→ Goal of the exercise: The answer is the full set of records below, transcribed exactly.

*** Task inputs Section Begins ***

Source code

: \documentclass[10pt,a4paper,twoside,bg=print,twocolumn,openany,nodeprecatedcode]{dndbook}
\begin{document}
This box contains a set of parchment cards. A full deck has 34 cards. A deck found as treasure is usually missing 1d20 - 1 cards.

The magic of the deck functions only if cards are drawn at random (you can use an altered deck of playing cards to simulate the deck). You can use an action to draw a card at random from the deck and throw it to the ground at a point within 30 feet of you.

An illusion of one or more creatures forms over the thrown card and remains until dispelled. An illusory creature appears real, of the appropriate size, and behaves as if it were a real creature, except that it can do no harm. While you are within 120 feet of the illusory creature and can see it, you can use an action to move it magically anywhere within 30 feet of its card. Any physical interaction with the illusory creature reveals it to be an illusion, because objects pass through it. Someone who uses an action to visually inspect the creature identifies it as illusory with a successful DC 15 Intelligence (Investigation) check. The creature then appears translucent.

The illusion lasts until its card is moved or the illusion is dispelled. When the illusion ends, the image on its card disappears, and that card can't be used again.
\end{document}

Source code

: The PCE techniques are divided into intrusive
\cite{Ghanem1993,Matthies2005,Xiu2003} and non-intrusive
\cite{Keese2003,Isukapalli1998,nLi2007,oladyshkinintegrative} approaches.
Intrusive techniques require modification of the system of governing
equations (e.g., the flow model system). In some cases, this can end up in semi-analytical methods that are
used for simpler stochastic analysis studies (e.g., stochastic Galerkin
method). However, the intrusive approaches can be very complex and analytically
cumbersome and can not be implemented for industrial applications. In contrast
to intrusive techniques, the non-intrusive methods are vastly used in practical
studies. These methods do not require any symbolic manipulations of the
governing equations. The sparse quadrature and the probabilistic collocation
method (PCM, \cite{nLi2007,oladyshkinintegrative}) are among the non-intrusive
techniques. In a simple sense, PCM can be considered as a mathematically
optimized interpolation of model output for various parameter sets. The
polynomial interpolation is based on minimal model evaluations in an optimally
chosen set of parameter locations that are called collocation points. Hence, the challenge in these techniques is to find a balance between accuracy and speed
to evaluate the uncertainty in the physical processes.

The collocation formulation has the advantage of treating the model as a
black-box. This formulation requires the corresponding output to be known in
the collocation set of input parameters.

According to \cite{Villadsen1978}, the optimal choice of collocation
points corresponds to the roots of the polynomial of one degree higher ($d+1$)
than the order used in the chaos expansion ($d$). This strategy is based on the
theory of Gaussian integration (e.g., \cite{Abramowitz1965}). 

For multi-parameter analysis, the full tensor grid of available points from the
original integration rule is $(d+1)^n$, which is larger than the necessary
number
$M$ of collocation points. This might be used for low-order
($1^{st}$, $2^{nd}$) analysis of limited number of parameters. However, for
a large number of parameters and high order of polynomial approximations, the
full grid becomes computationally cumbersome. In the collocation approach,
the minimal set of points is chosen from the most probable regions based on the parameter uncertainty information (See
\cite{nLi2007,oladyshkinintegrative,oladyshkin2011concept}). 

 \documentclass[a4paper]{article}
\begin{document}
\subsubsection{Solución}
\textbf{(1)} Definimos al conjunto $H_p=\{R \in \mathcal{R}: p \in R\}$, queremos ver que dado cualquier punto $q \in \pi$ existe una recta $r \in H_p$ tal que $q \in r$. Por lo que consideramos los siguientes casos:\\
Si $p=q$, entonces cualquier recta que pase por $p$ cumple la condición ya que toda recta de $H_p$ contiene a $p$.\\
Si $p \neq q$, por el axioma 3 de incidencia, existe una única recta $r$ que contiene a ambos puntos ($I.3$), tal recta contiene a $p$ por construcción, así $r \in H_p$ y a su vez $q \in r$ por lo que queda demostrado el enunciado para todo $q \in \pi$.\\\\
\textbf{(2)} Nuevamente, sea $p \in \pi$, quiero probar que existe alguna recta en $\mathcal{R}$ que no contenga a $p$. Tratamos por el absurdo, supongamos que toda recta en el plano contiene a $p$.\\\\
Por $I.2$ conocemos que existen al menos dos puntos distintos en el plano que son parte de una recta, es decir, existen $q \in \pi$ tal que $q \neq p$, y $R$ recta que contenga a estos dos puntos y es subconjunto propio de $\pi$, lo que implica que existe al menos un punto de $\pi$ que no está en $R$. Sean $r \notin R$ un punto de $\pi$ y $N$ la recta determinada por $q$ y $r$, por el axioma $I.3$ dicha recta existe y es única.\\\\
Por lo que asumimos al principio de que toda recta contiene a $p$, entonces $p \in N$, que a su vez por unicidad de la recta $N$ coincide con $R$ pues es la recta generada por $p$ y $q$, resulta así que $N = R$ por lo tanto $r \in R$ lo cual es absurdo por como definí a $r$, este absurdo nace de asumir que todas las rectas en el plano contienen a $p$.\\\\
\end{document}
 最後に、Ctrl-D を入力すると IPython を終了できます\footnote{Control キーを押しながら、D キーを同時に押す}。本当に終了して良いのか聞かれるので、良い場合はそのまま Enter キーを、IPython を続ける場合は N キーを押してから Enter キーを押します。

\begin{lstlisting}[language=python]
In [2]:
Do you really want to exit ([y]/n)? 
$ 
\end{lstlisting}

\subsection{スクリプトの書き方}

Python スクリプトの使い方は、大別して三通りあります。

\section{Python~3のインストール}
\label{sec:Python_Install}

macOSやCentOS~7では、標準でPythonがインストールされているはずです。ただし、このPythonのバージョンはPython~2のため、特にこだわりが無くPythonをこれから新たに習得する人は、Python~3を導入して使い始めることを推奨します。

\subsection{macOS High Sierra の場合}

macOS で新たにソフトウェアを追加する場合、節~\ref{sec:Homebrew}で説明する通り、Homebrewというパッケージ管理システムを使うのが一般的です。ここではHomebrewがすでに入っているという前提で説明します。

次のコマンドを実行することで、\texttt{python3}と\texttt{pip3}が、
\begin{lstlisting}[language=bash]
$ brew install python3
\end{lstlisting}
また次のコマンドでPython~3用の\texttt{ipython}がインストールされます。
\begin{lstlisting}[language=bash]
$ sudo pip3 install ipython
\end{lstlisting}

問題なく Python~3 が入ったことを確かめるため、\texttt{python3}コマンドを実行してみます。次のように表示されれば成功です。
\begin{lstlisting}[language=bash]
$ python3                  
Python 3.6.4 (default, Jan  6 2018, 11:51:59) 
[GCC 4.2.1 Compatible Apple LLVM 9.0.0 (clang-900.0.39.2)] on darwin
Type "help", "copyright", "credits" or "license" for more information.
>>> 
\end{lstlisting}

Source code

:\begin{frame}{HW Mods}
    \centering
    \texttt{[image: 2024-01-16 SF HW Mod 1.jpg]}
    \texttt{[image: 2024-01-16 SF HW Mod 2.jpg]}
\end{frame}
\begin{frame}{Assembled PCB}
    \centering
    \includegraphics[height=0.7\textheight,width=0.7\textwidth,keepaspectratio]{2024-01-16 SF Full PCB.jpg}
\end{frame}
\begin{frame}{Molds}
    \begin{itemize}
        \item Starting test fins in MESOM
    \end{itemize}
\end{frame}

*** Task inputs Section Ends ***

→ Exercise result:
Source code

: \documentclass[10pt,a4paper,twoside,bg=print,twocolumn,openany,nodeprecatedcode]{dndbook}
\begin{document}
This box contains a set of parchment cards. A full deck has 34 cards. A deck found as treasure is usually missing 1d20 - 1 cards.

The magic of the deck functions only if cards are drawn at random (you can use an altered deck of playing cards to simulate the deck). You can use an action to draw a card at random from the deck and throw it to the ground at a point within 30 feet of you.

An illusion of one or more creatures forms over the thrown card and remains until dispelled. An illusory creature appears real, of the appropriate size, and behaves as if it were a real creature, except that it can do no harm. While you are within 120 feet of the illusory creature and can see it, you can use an action to move it magically anywhere within 30 feet of its card. Any physical interaction with the illusory creature reveals it to be an illusion, because objects pass through it. Someone who uses an action to visually inspect the creature identifies it as illusory with a successful DC 15 Intelligence (Investigation) check. The creature then appears translucent.

The illusion lasts until its card is moved or the illusion is dispelled. When the illusion ends, the image on its card disappears, and that card can't be used again.
\end{document}

Source code

: The PCE techniques are divided into intrusive
\cite{Ghanem1993,Matthies2005,Xiu2003} and non-intrusive
\cite{Keese2003,Isukapalli1998,nLi2007,oladyshkinintegrative} approaches.
Intrusive techniques require modification of the system of governing
equations (e.g., the flow model system). In some cases, this can end up in semi-analytical methods that are
used for simpler stochastic analysis studies (e.g., stochastic Galerkin
method). However, the intrusive approaches can be very complex and analytically
cumbersome and can not be implemented for industrial applications. In contrast
to intrusive techniques, the non-intrusive methods are vastly used in practical
studies. These methods do not require any symbolic manipulations of the
governing equations. The sparse quadrature and the probabilistic collocation
method (PCM, \cite{nLi2007,oladyshkinintegrative}) are among the non-intrusive
techniques. In a simple sense, PCM can be considered as a mathematically
optimized interpolation of model output for various parameter sets. The
polynomial interpolation is based on minimal model evaluations in an optimally
chosen set of parameter locations that are called collocation points. Hence, the challenge in these techniques is to find a balance between accuracy and speed
to evaluate the uncertainty in the physical processes.

The collocation formulation has the advantage of treating the model as a
black-box. This formulation requires the corresponding output to be known in
the collocation set of input parameters.

According to \cite{Villadsen1978}, the optimal choice of collocation
points corresponds to the roots of the polynomial of one degree higher ($d+1$)
than the order used in the chaos expansion ($d$). This strategy is based on the
theory of Gaussian integration (e.g., \cite{Abramowitz1965}). 

For multi-parameter analysis, the full tensor grid of available points from the
original integration rule is $(d+1)^n$, which is larger than the necessary
number
$M$ of collocation points. This might be used for low-order
($1^{st}$, $2^{nd}$) analysis of limited number of parameters. However, for
a large number of parameters and high order of polynomial approximations, the
full grid becomes computationally cumbersome. In the collocation approach,
the minimal set of points is chosen from the most probable regions based on the parameter uncertainty information (See
\cite{nLi2007,oladyshkinintegrative,oladyshkin2011concept}). 

 \documentclass[a4paper]{article}
\begin{document}
\subsubsection{Solución}
\textbf{(1)} Definimos al conjunto $H_p=\{R \in \mathcal{R}: p \in R\}$, queremos ver que dado cualquier punto $q \in \pi$ existe una recta $r \in H_p$ tal que $q \in r$. Por lo que consideramos los siguientes casos:\\
Si $p=q$, entonces cualquier recta que pase por $p$ cumple la condición ya que toda recta de $H_p$ contiene a $p$.\\
Si $p \neq q$, por el axioma 3 de incidencia, existe una única recta $r$ que contiene a ambos puntos ($I.3$), tal recta contiene a $p$ por construcción, así $r \in H_p$ y a su vez $q \in r$ por lo que queda demostrado el enunciado para todo $q \in \pi$.\\\\
\textbf{(2)} Nuevamente, sea $p \in \pi$, quiero probar que existe alguna recta en $\mathcal{R}$ que no contenga a $p$. Tratamos por el absurdo, supongamos que toda recta en el plano contiene a $p$.\\\\
Por $I.2$ conocemos que existen al menos dos puntos distintos en el plano que son parte de una recta, es decir, existen $q \in \pi$ tal que $q \neq p$, y $R$ recta que contenga a estos dos puntos y es subconjunto propio de $\pi$, lo que implica que existe al menos un punto de $\pi$ que no está en $R$. Sean $r \notin R$ un punto de $\pi$ y $N$ la recta determinada por $q$ y $r$, por el axioma $I.3$ dicha recta existe y es única.\\\\
Por lo que asumimos al principio de que toda recta contiene a $p$, entonces $p \in N$, que a su vez por unicidad de la recta $N$ coincide con $R$ pues es la recta generada por $p$ y $q$, resulta así que $N = R$ por lo tanto $r \in R$ lo cual es absurdo por como definí a $r$, este absurdo nace de asumir que todas las rectas en el plano contienen a $p$.\\\\
\end{document}
 最後に、Ctrl-D を入力すると IPython を終了できます\footnote{Control キーを押しながら、D キーを同時に押す}。本当に終了して良いのか聞かれるので、良い場合はそのまま Enter キーを、IPython を続ける場合は N キーを押してから Enter キーを押します。

\begin{lstlisting}[language=python]
In [2]:
Do you really want to exit ([y]/n)? 
$ 
\end{lstlisting}

\subsection{スクリプトの書き方}

Python スクリプトの使い方は、大別して三通りあります。

\section{Python~3のインストール}
\label{sec:Python_Install}

macOSやCentOS~7では、標準でPythonがインストールされているはずです。ただし、このPythonのバージョンはPython~2のため、特にこだわりが無くPythonをこれから新たに習得する人は、Python~3を導入して使い始めることを推奨します。

\subsection{macOS High Sierra の場合}

macOS で新たにソフトウェアを追加する場合、節~\ref{sec:Homebrew}で説明する通り、Homebrewというパッケージ管理システムを使うのが一般的です。ここではHomebrewがすでに入っているという前提で説明します。

次のコマンドを実行することで、\texttt{python3}と\texttt{pip3}が、
\begin{lstlisting}[language=bash]
$ brew install python3
\end{lstlisting}
また次のコマンドでPython~3用の\texttt{ipython}がインストールされます。
\begin{lstlisting}[language=bash]
$ sudo pip3 install ipython
\end{lstlisting}

問題なく Python~3 が入ったことを確かめるため、\texttt{python3}コマンドを実行してみます。次のように表示されれば成功です。
\begin{lstlisting}[language=bash]
$ python3                  
Python 3.6.4 (default, Jan  6 2018, 11:51:59) 
[GCC 4.2.1 Compatible Apple LLVM 9.0.0 (clang-900.0.39.2)] on darwin
Type "help", "copyright", "credits" or "license" for more information.
>>> 
\end{lstlisting}

Source code

:\begin{frame}{HW Mods}
    \centering
    \texttt{[image: 2024-01-16 SF HW Mod 1.jpg]}
    \texttt{[image: 2024-01-16 SF HW Mod 2.jpg]}
\end{frame}
\begin{frame}{Assembled PCB}
    \centering
    \includegraphics[height=0.7\textheight,width=0.7\textwidth,keepaspectratio]{2024-01-16 SF Full PCB.jpg}
\end{frame}
\begin{frame}{Molds}
    \begin{itemize}
        \item Starting test fins in MESOM
    \end{itemize}
\end{frame}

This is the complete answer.